> [WHAT IS EXPECTED]:
Copy each line of the records that contains the word "class".

[Saved entries]
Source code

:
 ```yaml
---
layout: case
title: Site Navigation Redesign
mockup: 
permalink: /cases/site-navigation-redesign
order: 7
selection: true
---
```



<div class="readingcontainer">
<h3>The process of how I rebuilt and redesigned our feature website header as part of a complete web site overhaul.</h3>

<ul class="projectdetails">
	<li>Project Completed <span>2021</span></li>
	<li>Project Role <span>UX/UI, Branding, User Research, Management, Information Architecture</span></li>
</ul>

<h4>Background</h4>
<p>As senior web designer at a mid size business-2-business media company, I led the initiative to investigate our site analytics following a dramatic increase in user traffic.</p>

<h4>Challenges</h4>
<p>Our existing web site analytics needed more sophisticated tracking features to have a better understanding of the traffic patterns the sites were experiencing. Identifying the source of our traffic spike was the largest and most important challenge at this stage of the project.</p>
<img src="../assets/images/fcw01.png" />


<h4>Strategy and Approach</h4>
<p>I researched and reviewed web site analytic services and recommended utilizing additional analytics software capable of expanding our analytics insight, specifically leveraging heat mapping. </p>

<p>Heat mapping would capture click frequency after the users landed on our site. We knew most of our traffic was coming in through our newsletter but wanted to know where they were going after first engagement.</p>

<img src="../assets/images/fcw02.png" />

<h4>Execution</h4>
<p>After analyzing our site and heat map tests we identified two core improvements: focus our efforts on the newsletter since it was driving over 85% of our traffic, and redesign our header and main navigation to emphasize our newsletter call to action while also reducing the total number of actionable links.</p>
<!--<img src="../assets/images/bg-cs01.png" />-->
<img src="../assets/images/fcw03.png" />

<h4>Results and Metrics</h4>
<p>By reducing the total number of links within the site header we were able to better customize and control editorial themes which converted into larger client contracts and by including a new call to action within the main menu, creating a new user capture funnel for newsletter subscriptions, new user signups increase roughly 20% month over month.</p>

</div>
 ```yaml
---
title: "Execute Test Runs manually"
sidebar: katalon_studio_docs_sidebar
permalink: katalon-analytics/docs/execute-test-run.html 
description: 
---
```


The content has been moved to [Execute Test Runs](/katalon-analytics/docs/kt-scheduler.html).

> [RESPONSE TO THE TASK]:
<div class="readingcontainer">
<ul class="projectdetails">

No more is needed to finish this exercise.